[Stored data]

-*-*-

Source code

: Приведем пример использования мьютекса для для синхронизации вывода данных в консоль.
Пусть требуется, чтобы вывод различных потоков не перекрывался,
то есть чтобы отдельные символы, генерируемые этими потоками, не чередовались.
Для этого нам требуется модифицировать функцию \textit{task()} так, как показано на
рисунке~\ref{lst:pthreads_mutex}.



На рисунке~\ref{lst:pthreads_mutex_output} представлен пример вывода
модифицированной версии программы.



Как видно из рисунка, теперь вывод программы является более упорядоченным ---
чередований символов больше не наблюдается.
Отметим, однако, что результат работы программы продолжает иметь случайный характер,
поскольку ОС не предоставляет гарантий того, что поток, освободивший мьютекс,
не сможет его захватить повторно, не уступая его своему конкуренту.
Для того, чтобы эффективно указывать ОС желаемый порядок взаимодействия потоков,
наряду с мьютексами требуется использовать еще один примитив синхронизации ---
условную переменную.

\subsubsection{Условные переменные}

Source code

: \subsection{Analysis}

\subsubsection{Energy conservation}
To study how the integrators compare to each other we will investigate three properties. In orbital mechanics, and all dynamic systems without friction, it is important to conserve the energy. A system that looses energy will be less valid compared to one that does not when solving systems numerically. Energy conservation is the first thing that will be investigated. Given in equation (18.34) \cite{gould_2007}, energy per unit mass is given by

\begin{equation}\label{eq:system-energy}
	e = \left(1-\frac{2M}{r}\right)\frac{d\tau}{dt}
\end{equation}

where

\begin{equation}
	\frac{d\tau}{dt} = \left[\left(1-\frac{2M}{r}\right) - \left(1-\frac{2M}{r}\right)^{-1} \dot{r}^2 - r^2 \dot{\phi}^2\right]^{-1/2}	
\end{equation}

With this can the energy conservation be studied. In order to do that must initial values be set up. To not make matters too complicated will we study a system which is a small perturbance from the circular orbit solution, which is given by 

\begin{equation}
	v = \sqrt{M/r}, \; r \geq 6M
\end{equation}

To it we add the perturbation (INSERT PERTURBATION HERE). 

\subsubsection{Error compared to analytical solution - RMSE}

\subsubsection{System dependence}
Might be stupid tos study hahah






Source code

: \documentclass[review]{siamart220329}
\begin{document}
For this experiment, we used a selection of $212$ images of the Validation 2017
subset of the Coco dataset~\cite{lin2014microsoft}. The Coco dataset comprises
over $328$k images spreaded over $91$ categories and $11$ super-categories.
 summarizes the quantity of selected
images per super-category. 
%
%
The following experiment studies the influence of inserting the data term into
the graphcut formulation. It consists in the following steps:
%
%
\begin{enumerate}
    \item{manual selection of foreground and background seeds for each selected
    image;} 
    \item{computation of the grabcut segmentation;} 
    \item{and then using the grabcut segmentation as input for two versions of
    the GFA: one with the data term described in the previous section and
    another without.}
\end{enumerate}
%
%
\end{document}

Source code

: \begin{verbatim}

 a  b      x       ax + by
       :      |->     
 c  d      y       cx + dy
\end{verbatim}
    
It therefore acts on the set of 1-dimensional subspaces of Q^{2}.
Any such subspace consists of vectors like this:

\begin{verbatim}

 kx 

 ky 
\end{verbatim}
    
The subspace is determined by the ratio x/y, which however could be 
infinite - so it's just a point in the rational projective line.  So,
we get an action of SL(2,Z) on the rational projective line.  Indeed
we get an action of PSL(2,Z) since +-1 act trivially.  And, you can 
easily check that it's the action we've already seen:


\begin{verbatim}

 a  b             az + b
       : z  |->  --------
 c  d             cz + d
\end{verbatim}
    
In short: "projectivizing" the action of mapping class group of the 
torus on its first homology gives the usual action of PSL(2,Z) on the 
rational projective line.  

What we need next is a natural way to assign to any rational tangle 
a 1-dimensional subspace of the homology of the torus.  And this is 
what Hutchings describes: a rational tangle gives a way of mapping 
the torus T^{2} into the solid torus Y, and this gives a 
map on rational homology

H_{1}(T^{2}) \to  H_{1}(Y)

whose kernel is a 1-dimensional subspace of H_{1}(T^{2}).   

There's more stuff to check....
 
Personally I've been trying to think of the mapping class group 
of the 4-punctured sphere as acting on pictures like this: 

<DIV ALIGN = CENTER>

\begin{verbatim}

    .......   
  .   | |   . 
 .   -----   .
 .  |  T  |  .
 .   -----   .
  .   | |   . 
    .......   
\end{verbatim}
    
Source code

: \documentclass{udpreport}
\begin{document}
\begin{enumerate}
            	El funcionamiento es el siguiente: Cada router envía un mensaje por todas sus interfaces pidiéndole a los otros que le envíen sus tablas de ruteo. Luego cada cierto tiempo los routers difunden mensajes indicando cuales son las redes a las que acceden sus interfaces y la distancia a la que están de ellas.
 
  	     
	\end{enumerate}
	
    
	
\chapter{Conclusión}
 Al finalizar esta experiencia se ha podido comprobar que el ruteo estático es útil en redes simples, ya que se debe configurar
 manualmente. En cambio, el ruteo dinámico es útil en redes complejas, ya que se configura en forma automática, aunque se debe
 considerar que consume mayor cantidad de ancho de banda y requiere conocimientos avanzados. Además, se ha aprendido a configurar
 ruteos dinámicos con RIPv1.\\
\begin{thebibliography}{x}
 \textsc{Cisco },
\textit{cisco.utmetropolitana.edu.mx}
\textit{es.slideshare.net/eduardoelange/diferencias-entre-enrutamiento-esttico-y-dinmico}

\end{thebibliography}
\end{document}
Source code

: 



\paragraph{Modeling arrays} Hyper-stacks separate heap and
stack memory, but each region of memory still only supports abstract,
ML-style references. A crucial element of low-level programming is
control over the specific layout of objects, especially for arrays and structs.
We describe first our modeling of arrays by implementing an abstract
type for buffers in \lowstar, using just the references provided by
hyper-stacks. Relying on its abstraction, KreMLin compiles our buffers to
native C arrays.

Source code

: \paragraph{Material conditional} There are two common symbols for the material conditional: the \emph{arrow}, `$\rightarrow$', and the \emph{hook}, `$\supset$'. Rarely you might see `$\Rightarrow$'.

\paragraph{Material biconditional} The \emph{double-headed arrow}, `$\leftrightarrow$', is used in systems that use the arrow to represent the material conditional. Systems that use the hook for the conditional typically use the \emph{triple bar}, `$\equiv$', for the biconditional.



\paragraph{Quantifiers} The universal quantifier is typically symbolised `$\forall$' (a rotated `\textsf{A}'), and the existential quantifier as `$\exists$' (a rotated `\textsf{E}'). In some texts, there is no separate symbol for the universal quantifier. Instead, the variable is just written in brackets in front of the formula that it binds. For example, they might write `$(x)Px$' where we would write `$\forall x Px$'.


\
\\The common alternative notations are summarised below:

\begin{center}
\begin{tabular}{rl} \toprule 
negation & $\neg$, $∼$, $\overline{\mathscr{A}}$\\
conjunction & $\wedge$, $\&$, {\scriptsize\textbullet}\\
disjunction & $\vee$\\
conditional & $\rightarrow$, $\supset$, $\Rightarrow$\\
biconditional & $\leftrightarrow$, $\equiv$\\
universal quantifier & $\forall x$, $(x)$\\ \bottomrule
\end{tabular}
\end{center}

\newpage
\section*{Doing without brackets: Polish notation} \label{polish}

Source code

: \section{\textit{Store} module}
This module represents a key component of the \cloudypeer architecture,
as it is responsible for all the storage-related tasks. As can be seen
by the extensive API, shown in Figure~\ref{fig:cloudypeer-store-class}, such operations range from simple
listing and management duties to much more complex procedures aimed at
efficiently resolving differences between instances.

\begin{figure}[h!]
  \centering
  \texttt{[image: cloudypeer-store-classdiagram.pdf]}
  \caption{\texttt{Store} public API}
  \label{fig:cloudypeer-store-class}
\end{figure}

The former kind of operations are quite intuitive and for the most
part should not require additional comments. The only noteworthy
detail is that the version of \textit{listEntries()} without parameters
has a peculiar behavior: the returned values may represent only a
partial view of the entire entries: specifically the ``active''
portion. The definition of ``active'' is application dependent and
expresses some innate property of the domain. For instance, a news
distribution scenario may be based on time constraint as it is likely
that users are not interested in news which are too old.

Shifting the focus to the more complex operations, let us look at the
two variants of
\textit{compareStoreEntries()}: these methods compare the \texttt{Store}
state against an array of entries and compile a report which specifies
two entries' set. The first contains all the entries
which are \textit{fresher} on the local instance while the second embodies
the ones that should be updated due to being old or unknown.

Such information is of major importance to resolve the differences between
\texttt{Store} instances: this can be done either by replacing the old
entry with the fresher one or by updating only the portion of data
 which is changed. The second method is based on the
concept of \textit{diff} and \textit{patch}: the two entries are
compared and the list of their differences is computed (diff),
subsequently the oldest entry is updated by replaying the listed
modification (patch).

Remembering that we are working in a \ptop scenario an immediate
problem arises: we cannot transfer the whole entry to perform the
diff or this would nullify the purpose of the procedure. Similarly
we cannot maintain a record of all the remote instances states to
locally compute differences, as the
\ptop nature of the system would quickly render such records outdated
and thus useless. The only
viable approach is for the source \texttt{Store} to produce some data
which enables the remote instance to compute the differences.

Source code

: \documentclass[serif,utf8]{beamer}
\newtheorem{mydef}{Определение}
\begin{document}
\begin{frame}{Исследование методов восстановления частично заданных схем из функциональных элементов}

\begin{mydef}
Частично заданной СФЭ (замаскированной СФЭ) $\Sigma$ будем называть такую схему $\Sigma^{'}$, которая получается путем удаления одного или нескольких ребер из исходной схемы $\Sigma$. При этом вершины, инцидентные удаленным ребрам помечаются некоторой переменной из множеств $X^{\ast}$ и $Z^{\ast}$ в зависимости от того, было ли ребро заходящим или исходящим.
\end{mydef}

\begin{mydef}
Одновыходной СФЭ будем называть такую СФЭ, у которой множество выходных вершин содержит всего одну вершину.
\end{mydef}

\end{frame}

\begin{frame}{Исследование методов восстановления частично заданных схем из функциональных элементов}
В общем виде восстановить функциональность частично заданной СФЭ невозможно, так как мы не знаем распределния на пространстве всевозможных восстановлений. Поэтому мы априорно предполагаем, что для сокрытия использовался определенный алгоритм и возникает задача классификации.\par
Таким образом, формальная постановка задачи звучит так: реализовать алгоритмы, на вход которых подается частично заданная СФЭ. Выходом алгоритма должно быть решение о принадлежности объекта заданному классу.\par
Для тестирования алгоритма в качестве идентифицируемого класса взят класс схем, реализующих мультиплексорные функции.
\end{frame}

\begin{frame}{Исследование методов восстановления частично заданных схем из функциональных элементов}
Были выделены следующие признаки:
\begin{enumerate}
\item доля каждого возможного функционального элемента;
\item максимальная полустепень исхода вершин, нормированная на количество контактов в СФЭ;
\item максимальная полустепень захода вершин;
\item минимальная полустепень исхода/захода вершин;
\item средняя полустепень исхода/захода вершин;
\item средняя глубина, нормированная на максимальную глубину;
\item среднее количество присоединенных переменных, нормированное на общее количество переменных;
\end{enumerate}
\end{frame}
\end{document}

-*-*-

=== TASK INSTRUCTIONS ===
Take the entries above and return only the lines from the one with "native C arrays." to the one with "This module represents", both included, unchanged.

=== RESULT OF THIS TASK ===
native C arrays.

Source code

: \paragraph{Material conditional} There are two common symbols for the material conditional: the \emph{arrow}, `$\rightarrow$', and the \emph{hook}, `$\supset$'. Rarely you might see `$\Rightarrow$'.

\paragraph{Material biconditional} The \emph{double-headed arrow}, `$\leftrightarrow$', is used in systems that use the arrow to represent the material conditional. Systems that use the hook for the conditional typically use the \emph{triple bar}, `$\equiv$', for the biconditional.



\paragraph{Quantifiers} The universal quantifier is typically symbolised `$\forall$' (a rotated `\textsf{A}'), and the existential quantifier as `$\exists$' (a rotated `\textsf{E}'). In some texts, there is no separate symbol for the universal quantifier. Instead, the variable is just written in brackets in front of the formula that it binds. For example, they might write `$(x)Px$' where we would write `$\forall x Px$'.


\
\\The common alternative notations are summarised below:

\begin{center}
\begin{tabular}{rl} \toprule 
negation & $\neg$, $∼$, $\overline{\mathscr{A}}$\\
conjunction & $\wedge$, $\&$, {\scriptsize\textbullet}\\
disjunction & $\vee$\\
conditional & $\rightarrow$, $\supset$, $\Rightarrow$\\
biconditional & $\leftrightarrow$, $\equiv$\\
universal quantifier & $\forall x$, $(x)$\\ \bottomrule
\end{tabular}
\end{center}

\newpage
\section*{Doing without brackets: Polish notation} \label{polish}

Source code

: \section{\textit{Store} module}
This module represents a key component of the \cloudypeer architecture,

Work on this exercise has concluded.